On Dec. 3, the May futures contract, which he noted was not the most actively traded at the time, closed at $496 per tonne. Wednesday afternoon, it was trading at about $456 — a roughly eight per cent drop. It was expected that exports to China would remain strong through most of the crop year, he said, with fairly solid prices.
Canada exported about $3.6 billion worth of canola seed, oil and meal to China in 2017, according to the Canola Council of Canada's most recent figures.
Now that China has blocked Richardson's shipments, the question becomes: what will happen to other companies, Burnett said.
It's possible others could have their permits revoked. But, unlike Winnipeg-based Richardson, other players in Canada tend to be part of large multinational organizations.
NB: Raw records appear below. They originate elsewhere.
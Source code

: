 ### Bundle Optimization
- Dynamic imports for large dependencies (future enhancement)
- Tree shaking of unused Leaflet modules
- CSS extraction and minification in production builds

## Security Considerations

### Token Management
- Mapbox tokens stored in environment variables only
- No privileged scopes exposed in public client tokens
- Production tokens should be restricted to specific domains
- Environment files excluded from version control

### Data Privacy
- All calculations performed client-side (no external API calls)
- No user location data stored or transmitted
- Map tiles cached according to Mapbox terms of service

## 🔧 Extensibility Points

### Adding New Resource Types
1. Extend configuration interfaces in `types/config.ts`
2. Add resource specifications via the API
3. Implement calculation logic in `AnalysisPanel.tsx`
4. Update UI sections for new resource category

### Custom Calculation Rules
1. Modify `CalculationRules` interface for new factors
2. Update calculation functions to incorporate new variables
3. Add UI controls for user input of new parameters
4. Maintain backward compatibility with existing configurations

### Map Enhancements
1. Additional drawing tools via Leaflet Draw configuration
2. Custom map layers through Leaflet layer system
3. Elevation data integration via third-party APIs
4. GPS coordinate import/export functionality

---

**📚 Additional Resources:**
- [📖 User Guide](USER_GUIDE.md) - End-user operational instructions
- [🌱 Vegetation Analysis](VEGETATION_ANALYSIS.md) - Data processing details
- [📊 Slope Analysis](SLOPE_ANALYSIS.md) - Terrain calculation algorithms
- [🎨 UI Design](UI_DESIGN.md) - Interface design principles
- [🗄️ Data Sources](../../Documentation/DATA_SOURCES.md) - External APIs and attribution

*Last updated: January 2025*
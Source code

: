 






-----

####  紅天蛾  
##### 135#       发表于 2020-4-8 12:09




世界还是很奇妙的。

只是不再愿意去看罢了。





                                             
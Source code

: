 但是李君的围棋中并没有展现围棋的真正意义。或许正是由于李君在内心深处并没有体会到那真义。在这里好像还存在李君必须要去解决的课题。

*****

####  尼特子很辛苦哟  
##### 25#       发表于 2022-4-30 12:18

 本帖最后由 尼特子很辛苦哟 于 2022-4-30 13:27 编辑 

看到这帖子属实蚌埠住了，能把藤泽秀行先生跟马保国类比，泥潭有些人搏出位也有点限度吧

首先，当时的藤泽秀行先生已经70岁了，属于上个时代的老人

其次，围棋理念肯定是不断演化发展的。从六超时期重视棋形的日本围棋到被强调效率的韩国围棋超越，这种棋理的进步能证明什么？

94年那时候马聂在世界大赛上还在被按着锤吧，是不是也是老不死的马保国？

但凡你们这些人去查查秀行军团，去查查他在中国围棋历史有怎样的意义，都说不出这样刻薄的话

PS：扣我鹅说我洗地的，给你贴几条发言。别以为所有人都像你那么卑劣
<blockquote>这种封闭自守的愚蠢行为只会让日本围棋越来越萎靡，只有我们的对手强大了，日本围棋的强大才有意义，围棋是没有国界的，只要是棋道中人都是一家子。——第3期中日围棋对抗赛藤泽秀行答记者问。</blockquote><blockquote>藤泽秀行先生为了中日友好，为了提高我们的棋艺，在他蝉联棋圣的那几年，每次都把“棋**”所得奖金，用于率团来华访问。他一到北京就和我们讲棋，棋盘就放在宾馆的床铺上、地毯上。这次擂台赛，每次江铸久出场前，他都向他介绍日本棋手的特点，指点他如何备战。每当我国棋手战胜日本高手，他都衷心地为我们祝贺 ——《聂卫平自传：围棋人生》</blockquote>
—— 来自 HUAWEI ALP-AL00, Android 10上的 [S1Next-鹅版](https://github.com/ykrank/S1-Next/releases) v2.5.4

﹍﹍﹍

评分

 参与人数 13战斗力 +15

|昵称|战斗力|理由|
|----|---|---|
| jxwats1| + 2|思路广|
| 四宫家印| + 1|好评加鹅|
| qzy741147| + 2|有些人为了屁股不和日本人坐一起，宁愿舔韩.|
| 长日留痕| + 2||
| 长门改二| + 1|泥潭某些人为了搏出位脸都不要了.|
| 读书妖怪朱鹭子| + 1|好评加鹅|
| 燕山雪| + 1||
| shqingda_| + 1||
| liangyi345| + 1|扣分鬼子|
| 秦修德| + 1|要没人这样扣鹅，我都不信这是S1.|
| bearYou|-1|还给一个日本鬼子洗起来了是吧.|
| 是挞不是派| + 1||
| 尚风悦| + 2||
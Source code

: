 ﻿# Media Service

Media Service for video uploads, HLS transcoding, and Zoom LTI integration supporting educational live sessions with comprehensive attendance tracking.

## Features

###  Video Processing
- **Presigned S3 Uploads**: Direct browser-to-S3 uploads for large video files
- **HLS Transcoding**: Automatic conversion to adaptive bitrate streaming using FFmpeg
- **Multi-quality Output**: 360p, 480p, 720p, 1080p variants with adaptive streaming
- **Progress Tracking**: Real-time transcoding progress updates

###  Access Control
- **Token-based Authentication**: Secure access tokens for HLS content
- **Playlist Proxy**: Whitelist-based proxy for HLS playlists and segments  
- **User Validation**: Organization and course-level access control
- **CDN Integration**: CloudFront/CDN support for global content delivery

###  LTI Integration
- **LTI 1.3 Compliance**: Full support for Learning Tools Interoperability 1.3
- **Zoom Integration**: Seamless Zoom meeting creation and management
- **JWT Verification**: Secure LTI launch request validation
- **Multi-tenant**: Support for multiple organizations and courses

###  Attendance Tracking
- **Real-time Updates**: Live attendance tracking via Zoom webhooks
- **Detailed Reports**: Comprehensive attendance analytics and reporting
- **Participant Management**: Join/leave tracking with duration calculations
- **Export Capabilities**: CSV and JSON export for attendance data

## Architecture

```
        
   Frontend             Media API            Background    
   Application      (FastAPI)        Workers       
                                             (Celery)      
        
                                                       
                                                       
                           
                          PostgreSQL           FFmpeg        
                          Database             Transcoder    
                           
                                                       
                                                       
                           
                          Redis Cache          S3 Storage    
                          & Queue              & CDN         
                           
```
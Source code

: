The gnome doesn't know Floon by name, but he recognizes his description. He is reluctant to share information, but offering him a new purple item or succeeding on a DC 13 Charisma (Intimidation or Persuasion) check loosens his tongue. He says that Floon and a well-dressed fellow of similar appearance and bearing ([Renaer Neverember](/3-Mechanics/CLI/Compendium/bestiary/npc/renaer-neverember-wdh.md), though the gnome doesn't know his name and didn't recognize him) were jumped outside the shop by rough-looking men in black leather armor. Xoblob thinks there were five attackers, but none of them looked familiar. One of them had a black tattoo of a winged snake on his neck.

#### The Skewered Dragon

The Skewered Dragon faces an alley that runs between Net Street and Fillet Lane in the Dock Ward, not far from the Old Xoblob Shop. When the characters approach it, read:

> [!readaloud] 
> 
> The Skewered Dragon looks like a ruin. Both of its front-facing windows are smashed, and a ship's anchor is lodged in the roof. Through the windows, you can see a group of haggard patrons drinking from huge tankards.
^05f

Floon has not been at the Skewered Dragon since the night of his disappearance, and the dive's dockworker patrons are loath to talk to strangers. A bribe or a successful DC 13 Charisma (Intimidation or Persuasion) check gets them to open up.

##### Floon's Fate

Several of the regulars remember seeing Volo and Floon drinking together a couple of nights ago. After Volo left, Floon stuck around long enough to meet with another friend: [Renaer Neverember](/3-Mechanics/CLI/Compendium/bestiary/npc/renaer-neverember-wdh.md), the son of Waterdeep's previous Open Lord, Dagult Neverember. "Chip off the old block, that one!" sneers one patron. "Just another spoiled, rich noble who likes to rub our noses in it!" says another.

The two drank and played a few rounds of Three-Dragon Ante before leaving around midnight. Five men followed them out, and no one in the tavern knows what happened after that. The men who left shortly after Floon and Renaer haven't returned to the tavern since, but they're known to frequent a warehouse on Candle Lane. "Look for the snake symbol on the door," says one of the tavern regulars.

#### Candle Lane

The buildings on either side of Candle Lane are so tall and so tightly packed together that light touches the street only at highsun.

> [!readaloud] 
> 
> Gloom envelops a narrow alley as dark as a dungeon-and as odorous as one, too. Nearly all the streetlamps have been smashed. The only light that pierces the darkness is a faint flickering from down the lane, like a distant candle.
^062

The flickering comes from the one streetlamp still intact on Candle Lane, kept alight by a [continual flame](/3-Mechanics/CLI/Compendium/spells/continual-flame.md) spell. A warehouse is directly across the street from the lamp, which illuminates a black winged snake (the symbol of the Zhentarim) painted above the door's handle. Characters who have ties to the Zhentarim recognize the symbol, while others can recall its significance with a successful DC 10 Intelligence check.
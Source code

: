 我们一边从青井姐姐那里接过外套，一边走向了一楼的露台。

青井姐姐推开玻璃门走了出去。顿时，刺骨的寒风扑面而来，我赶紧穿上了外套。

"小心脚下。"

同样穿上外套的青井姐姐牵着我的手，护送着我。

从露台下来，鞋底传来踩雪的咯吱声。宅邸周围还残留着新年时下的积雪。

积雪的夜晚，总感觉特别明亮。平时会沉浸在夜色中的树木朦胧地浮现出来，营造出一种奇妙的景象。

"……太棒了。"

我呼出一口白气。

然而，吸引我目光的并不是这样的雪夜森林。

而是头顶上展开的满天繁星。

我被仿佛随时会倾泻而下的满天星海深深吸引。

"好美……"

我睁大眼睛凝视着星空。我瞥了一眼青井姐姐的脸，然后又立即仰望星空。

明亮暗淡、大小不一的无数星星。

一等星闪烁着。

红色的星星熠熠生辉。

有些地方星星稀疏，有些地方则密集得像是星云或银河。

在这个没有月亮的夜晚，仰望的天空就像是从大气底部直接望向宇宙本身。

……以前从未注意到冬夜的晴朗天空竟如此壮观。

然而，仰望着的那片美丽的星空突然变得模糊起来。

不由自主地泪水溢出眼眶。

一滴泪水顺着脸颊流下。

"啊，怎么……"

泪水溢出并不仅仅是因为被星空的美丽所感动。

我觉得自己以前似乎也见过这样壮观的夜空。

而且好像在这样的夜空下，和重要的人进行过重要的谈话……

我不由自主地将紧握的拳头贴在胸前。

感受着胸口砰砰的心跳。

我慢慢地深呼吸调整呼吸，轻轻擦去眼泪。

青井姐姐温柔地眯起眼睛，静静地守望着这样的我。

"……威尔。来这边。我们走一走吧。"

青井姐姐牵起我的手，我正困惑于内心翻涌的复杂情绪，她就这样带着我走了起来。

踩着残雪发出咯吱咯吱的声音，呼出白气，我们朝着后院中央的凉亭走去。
Regina-based Viterra Inc., for example, is part of Switzerland-based Glencore International.
While it's hard to read the minds of what the Chinese government is thinking, it's likely these companies will be very cautious, he said.
"There's large amounts of money involved here that the companies will be very wary of shipping cargos that could be rejected or that type of thing."
They could try to turn to other markets that import Canadian canola, said Burnett, such as parts of southeast Asia.
"Can they wholly replace the demand that China represents?" he said. "That's probably a hard thing to happen."
Al Mussel, research lead and founder of Agri-Food Economic Systems Inc., said it's a convenient time for China to decrease the amount of canola it imports because the country is grappling with an outbreak of African Swine Fever, a fatal disease that targets pigs.
That means China doesn't need as much canola to feed its pig herd, said Mussell, adding that some estimate the country will drop its pork production by up to 20 per cent this year.
Rick White, CEO of the Canadian Canola Growers Association, said the lower commodity price and blockage of some exports could have a detrimental impact on farmers.
He was hopeful the two countries will work out a solution within a month or so, before the situation can create long-term effects like farmers choosing to grow less canola or lock in to sell this year's crop at the current low price.
"If they have legitimate concerns, let's talk about them," he said. "If they're not legitimate concerns, then let's figure out a way to get back on track and get the canola going there again."